Companies increasingly are paying others to make the foods we eat — or the ingredients in them — and then selling it under multiple brand names. And that has prompted a growing debate about food safety.
“If people cannot trace a product back to a supplier, the supplier has no incentives to keep their processes as clean and effective, in terms of food safety, as possible,” said Caroline Smith DeWaal, director of food safety for the Center for Science in the Public Interest, a consumer group.
But the food industry and regulators chalk up to coincidence the rash of recent major food safety recalls and the consolidation of food production
Financial reasons
“One reason we are seeing this is because it’s becoming a common industry practice,” said Dr. David Acheson, who leads the Food and Drug Administration’s food safety efforts.

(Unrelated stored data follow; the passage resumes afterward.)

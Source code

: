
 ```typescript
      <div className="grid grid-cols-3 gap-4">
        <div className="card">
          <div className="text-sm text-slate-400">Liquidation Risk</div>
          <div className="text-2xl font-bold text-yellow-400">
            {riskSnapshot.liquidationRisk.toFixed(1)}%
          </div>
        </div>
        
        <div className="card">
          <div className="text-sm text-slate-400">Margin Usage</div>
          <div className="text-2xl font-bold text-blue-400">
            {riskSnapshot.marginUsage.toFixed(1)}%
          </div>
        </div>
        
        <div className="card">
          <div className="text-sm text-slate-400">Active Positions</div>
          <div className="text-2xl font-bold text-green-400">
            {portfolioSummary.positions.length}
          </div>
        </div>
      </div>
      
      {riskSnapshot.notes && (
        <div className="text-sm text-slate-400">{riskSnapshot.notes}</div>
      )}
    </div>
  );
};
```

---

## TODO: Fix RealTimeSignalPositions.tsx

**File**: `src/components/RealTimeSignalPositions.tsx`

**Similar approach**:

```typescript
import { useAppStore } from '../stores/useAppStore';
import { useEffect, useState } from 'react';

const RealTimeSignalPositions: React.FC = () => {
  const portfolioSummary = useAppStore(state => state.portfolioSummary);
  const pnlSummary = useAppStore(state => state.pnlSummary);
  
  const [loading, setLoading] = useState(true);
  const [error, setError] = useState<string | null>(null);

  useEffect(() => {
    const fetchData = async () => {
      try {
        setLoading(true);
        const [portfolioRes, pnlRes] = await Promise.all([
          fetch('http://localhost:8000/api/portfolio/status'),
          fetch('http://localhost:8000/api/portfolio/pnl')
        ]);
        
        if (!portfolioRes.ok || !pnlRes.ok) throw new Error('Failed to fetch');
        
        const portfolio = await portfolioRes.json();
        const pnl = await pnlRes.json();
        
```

Acheson said he knew of no evidence that outsourcing production is inherently less safe than traditional arrangements in which companies make what they sell.
Outsourcing makes financial sense for companies unwilling or unable to establish or expand manufacturing operations. Established manufacturers can use excess capacity to fill orders for others.
For some specialty products that require expensive machinery — like pet food — a limited number of contract manufacturers, such as Menu Foods, make products that are sold under dozens of brands.
“Being able to develop a product without having to sink a lot of money into fixed, tangible capital is every entrepreneur’s dream,” said Michael Sykuta, director of the Contracting and Organizations Research Institute at the University of Missouri-Columbia.
Store-brand or private-label products account for much of the growth in the food outsourcing business. Supermarkets, drug stores and mass merchandisers ring up more than $65 billion in store brand sales annually.
That amounts to one in every five items they sell, according to the Private Label Manufacturers Association.
Creating vulnerability
But critics of the outsourcing of production warn that it creates increased vulnerability of the food supply. The manufacturer no longer is directly accountable to consumers, but to other companies, they maintain, they maintain.
That makes for a long supply chain with several stops before a product reaches consumers, said Jean Kinsey, co-director of the Food Industry Center at the University of Minnesota. “And not everyone along the way has the same vested interest in its safety.”
The Grocery Manufacturers Association counters that there would be no reason for co-manufacturers or co-packers to skimp on food safety.
“If we use the classic term, ’barking up the wrong tree,’ that would be the case here,” said Craig Henry, who helps oversee scientific and regulatory activities at the industry group.
But some food safety advocates say that when problems arise with foods made under contract, sorting out who made what can delay recalls or public health warnings.